How will inflation affect the stock market?
Inflation is considered one of the driving factors that could actually crash the stock market. The most likely reason for this will come in the form of soaring inflation expectations that could lead to the Fed ending or significantly tapering its monetary interventions as well as tightening its monetary policies.
The markets have grown used to these “accommodations,” so if there’s even a hint that the Fed will actually tighten its policies, the markets aren’t going to roll out the red carpet and welcome it with open arms.
Let’s recap what the Fed committed to on their emergency meeting back in March 2020:
- Make its quantitative easing (QE) programs “unlimited” to remove any limits on money printing and asset purchases.
- Expand its QE programs from buying US Treasuries and mortgage-backed securities to including corporate debt, debt issued by corporations, corporate debt–related ETFs, and municipal debt.
- Expand its Money Market QE to include a wider range of securities, such as CDs (certificates of deposits).
- Expand its commercial paper (a common form of unsecured, short-term debt issued by a corporation) QE program.
- Create a new QE program to purchase any asset-backed securities, including student debt.
- Begin a bailout program for small- and medium-sized companies.
- Lower the repo interest rate to zero (repurchase agreements — repos — are a form of short-term borrowing for dealers in government securities).
These programs led to over $3 trillion being printed in just four months (March–July 2020), and another nearly $700 billion have been printed since then. Cash is like water. It does not spread evenly. Rather, it pools. As a result of these tremendous amounts being pumped into the economy, the cash pooled in the stock market, and stocks hit all-time highs within six months of the March 2020 market meltdown.

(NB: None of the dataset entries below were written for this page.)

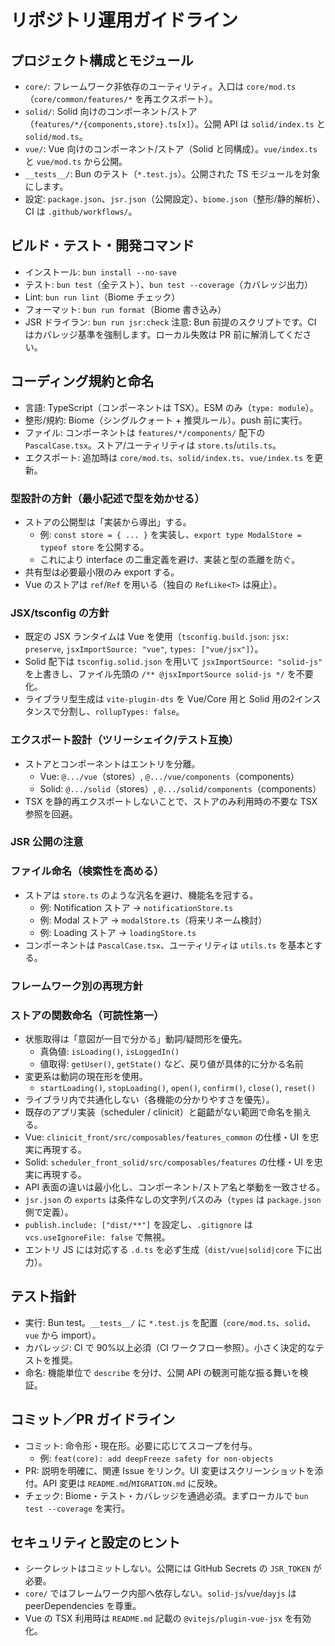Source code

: # リポジトリ運用ガイドライン

## プロジェクト構成とモジュール
- `core/`: フレームワーク非依存のユーティリティ。入口は `core/mod.ts`（`core/common/features/*` を再エクスポート）。
- `solid/`: Solid 向けのコンポーネント/ストア（`features/*/{components,store}.ts[x]`）。公開 API は `solid/index.ts` と `solid/mod.ts`。
- `vue/`: Vue 向けのコンポーネント/ストア（Solid と同構成）。`vue/index.ts` と `vue/mod.ts` から公開。
- `__tests__/`: Bun のテスト（`*.test.js`）。公開された TS モジュールを対象にします。
- 設定: `package.json`、`jsr.json`（公開設定）、`biome.json`（整形/静的解析）、CI は `.github/workflows/`。

## ビルド・テスト・開発コマンド
- インストール: `bun install --no-save`
- テスト: `bun test`（全テスト）、`bun test --coverage`（カバレッジ出力）
- Lint: `bun run lint`（Biome チェック）
- フォーマット: `bun run format`（Biome 書き込み）
- JSR ドライラン: `bun run jsr:check`
注意: Bun 前提のスクリプトです。CI はカバレッジ基準を強制します。ローカル失敗は PR 前に解消してください。

## コーディング規約と命名
- 言語: TypeScript（コンポーネントは TSX）。ESM のみ（`type: module`）。
- 整形/規約: Biome（シングルクォート + 推奨ルール）。push 前に実行。
- ファイル: コンポーネントは `features/*/components/` 配下の `PascalCase.tsx`。ストア/ユーティリティは `store.ts`/`utils.ts`。
- エクスポート: 追加時は `core/mod.ts`、`solid/index.ts`、`vue/index.ts` を更新。

### 型設計の方針（最小記述で型を効かせる）
- ストアの公開型は「実装から導出」する。
  - 例: `const store = { ... }` を実装し、`export type ModalStore = typeof store` を公開する。
  - これにより interface の二重定義を避け、実装と型の乖離を防ぐ。
- 共有型は必要最小限のみ export する。
- Vue のストアは `ref`/`Ref` を用いる（独自の `RefLike<T>` は廃止）。

### JSX/tsconfig の方針
- 既定の JSX ランタイムは Vue を使用（`tsconfig.build.json`: `jsx: preserve`, `jsxImportSource: "vue"`, `types: ["vue/jsx"]`）。
- Solid 配下は `tsconfig.solid.json` を用いて `jsxImportSource: "solid-js"` を上書きし、ファイル先頭の `/** @jsxImportSource solid-js */` を不要化。
- ライブラリ型生成は `vite-plugin-dts` を Vue/Core 用と Solid 用の2インスタンスで分割し、`rollupTypes: false`。

### エクスポート設計（ツリーシェイク/テスト互換）
- ストアとコンポーネントはエントリを分離。
  - Vue: `@.../vue`（stores）, `@.../vue/components`（components）
  - Solid: `@.../solid`（stores）, `@.../solid/components`（components）
- TSX を静的再エクスポートしないことで、ストアのみ利用時の不要な TSX 参照を回避。

### JSR 公開の注意
### ファイル命名（検索性を高める）
- ストアは `store.ts` のような汎名を避け、機能名を冠する。
  - 例: Notification ストア → `notificationStore.ts`
  - 例: Modal ストア → `modalStore.ts`（将来リネーム検討）
  - 例: Loading ストア → `loadingStore.ts`
- コンポーネントは `PascalCase.tsx`、ユーティリティは `utils.ts` を基本とする。

### フレームワーク別の再現方針
### ストアの関数命名（可読性第一）
- 状態取得は「意図が一目で分かる」動詞/疑問形を優先。
  - 真偽値: `isLoading()`, `isLoggedIn()`
  - 値取得: `getUser()`, `getState()` など、戻り値が具体的に分かる名前
- 変更系は動詞の現在形を使用。
  - `startLoading()`, `stopLoading()`, `open()`, `confirm()`, `close()`, `reset()`
- ライブラリ内で共通化しない（各機能の分かりやすさを優先）。
- 既存のアプリ実装（scheduler / clinicit）と齟齬がない範囲で命名を揃える。
- Vue: `clinicit_front/src/composables/features_common` の仕様・UI を忠実に再現する。
- Solid: `scheduler_front_solid/src/composables/features` の仕様・UI を忠実に再現する。
- API 表面の違いは最小化し、コンポーネント/ストア名と挙動を一致させる。
- `jsr.json` の `exports` は条件なしの文字列パスのみ（`types` は `package.json` 側で定義）。
- `publish.include: ["dist/**"]` を設定し、`.gitignore` は `vcs.useIgnoreFile: false` で無視。
- エントリ JS には対応する `.d.ts` を必ず生成（`dist/vue|solid|core` 下に出力）。

## テスト指針
- 実行: Bun test。`__tests__/` に `*.test.js` を配置（`core/mod.ts`、`solid`、`vue` から import）。
- カバレッジ: CI で 90%以上必須（CI ワークフロー参照）。小さく決定的なテストを推奨。
- 命名: 機能単位で `describe` を分け、公開 API の観測可能な振る舞いを検証。

## コミット／PR ガイドライン
- コミット: 命令形・現在形。必要に応じてスコープを付与。
  - 例: `feat(core): add deepFreeze safety for non-objects`
- PR: 説明を明確に、関連 Issue をリンク。UI 変更はスクリーンショットを添付。API 変更は `README.md`/`MIGRATION.md` に反映。
- チェック: Biome・テスト・カバレッジを通過必須。まずローカルで `bun test --coverage` を実行。

## セキュリティと設定のヒント
- シークレットはコミットしない。公開には GitHub Secrets の `JSR_TOKEN` が必要。
- `core/` ではフレームワーク内部へ依存しない。`solid-js`/`vue`/`dayjs` は peerDependencies を尊重。
- Vue の TSX 利用時は `README.md` 記載の `@vitejs/plugin-vue-jsx` を有効化。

All the excess cash also pooled into the real estate markets, groceries, everything… causing inflation. But now that inflation has made a comeback, the central bank has very little room left to maneuver because any action to counter inflation could upset the markets and derail the economic recovery. So, to buy time, the Fed is claiming inflation is temporary when, in reality, even its own members don’t agree with this position.

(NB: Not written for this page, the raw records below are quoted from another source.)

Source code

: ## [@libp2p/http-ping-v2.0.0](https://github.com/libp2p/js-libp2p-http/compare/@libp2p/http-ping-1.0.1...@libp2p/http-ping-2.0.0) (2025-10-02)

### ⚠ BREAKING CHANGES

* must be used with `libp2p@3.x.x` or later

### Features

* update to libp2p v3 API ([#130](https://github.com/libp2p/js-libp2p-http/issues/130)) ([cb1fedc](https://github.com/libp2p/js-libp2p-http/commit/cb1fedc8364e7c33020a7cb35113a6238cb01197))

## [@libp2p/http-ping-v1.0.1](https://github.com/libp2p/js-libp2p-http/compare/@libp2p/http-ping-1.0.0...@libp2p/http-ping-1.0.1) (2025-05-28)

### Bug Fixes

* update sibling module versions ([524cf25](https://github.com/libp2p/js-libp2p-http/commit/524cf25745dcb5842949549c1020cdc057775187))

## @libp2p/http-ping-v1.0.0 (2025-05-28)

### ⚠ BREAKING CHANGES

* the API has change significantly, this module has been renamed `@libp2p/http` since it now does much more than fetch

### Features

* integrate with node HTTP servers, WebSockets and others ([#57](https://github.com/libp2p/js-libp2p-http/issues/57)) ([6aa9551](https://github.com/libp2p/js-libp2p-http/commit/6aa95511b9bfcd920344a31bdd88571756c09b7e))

What Fed officials say about inflation
Several Fed officials, including Patrick Harker (President, Philadelphia Fed), Robert Kaplan (President, Dallas Fed), and Loretta Mester (President, Cleveland Fed) are breaking with the central bank’s official statements. They’re suggesting the Fed should consider tapering its QE programs or tightening its monetary policies.
And we learned from the Federal Open Market Committee’s April meeting that a number of officials were discussing the need to dial back the Fed’s measures because of inflation pressures:
“…a couple of participants commented on the risks of inflation pressures building up to unwelcome levels before they become sufficiently evident to induce a policy reaction.”

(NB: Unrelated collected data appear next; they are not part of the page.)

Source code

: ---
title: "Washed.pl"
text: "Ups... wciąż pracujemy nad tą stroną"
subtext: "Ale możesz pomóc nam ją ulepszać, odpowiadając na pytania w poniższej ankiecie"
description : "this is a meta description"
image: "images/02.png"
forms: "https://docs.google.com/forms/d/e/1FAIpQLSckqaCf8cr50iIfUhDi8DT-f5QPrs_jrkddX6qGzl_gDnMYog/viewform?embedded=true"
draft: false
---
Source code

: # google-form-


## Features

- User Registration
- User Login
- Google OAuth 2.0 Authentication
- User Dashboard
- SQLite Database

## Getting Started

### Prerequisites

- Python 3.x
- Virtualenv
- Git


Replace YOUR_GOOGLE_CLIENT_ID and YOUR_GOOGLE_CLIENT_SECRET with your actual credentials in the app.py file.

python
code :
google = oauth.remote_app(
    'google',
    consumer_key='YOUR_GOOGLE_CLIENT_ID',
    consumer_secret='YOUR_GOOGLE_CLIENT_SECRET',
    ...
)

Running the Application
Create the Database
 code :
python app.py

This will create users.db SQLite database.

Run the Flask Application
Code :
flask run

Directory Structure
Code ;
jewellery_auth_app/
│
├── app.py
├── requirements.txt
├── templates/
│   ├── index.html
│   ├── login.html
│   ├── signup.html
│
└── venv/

These are just comments by a minority of Fed officials, but they show that, internally, the need to address inflation is on the Fed’s radar.
The Fed’s trying to buy time
April inflation numbers came in at 4.2% as the Fed dismissed inflation concerns. May’s numbers show that inflation has now risen to 5%, but the Fed is maintaining its policies. Five percent inflation means that your purchasing power from your salary or fixed income revenue will be reduced by 5% this year.
At what point will the central bank admit publicly what it already acknowledges internally — that inflation is in fact here? Hopefully sooner than later. Once inflation manifests itself, it could accelerate because consumers, for instance, come to expect inflation, which in itself is enough to push inflation higher.
So, the Fed is 100% aware that inflation is becoming a concern for consumers, businesses, and investors. But in order to fight inflation, the central bank will need to pump the breaks on its QE. And since stocks depend so heavily on these QE programs, dialing them back opens the door to a significant market correction and would affect Main Street as well.
The Fed is stuck between fighting inflation and keeping the stock market bull run going. It’s aware of the significant impact of its decisions, which is why it’s trying to buy time. Eventually, it will have to act on inflation, but for now, it’s sticking to its false narrative.
And this is why gold provides financial security. Gold investors will look at both of those scenarios with peace of mind. Historically, the gold part of their portfolio will protect them from a market crash and inflation.
Why would you want to lose sleep by putting all your eggs in markets that depend on the Fed to keep their value?